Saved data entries

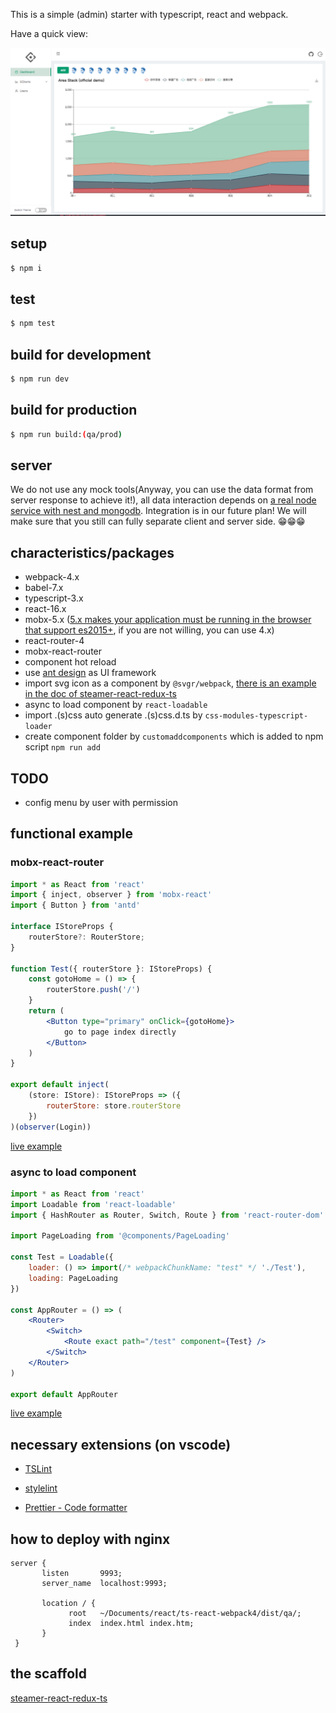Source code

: This is a simple (admin) starter with typescript, react and webpack.

Have a quick view:

<img src="./screenshot.png" width="900">

## setup

```bash
$ npm i
```

## test

```bash
$ npm test
```

## build for development

```bash
$ npm run dev
```

## build for production

```bash
$ npm run build:(qa/prod)
```

## server

We do not use any mock tools(Anyway, you can use the data format from server response to achieve it!), all data interaction depends on [a real node service with nest and mongodb](https://github.com/jackple/showcase). Integration is in our future plan! We will make sure that you still can fully separate client and server side. 😁😁😁

## characteristics/packages

-   webpack-4.x
-   babel-7.x
-   typescript-3.x
-   react-16.x
-   mobx-5.x ([5.x makes your application must be running in the browser that support es2015+](https://github.com/mobxjs/mobx#browser-support), if you are not willing, you can use 4.x)
-   react-router-4
-   mobx-react-router
-   component hot reload
-   use [ant design](https://ant.design/index-cn) as UI framework
-   import svg icon as a component by `@svgr/webpack`, [there is an example in the doc of steamer-react-redux-ts](https://github.com/YDJ-FE/steamer-react-ts/blob/master/docs/svg.md)
-   async to load component by `react-loadable`
-   import .(s)css auto generate .(s)css.d.ts by `css-modules-typescript-loader`
-   create component folder by `customaddcomponents` which is added to npm script `npm run add`

## TODO

-   config menu by user with permission

## functional example

### mobx-react-router

```jsx
import * as React from 'react'
import { inject, observer } from 'mobx-react'
import { Button } from 'antd'

interface IStoreProps {
    routerStore?: RouterStore;
}

function Test({ routerStore }: IStoreProps) {
    const gotoHome = () => {
        routerStore.push('/')
    }
    return (
        <Button type="primary" onClick={gotoHome}>
            go to page index directly
        </Button>
    )
}

export default inject(
    (store: IStore): IStoreProps => ({
        routerStore: store.routerStore
    })
)(observer(Login))
```

[live example](https://github.com/YDJ-FE/ts-react-webpack4/blob/master/src/containers/views/Login/index.tsx?1532570619900)

### async to load component

```jsx
import * as React from 'react'
import Loadable from 'react-loadable'
import { HashRouter as Router, Switch, Route } from 'react-router-dom'

import PageLoading from '@components/PageLoading'

const Test = Loadable({
    loader: () => import(/* webpackChunkName: "test" */ './Test'),
    loading: PageLoading
})

const AppRouter = () => (
    <Router>
        <Switch>
            <Route exact path="/test" component={Test} />
        </Switch>
    </Router>
)

export default AppRouter
```

[live example](https://github.com/YDJ-FE/ts-react-webpack4/tree/master/src/containers/shared/App?1532589067125)

## necessary extensions (on vscode)

-   [TSLint](https://marketplace.visualstudio.com/items?itemName=eg2.tslint)

-   [stylelint](https://marketplace.visualstudio.com/items?itemName=shinnn.stylelint)

-   [Prettier - Code formatter](https://marketplace.visualstudio.com/items?itemName=esbenp.prettier-vscode)

## how to deploy with nginx

```
server {
       listen       9993;
       server_name  localhost:9993;

       location / {
             root   ~/Documents/react/ts-react-webpack4/dist/qa/;
             index  index.html index.htm;
       }
 }
```

## the scaffold

[steamer-react-redux-ts](https://github.com/YDJ-FE/steamer-react-redux-ts)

Task description —
Pull out all lines in the data above that include "steamer".

Reply —
-   import svg icon as a component by `@svgr/webpack`, [there is an example in the doc of steamer-react-redux-ts](https://github.com/YDJ-FE/steamer-react-ts/blob/master/docs/svg.md)
[steamer-react-redux-ts](https://github.com/YDJ-FE/steamer-react-redux-ts)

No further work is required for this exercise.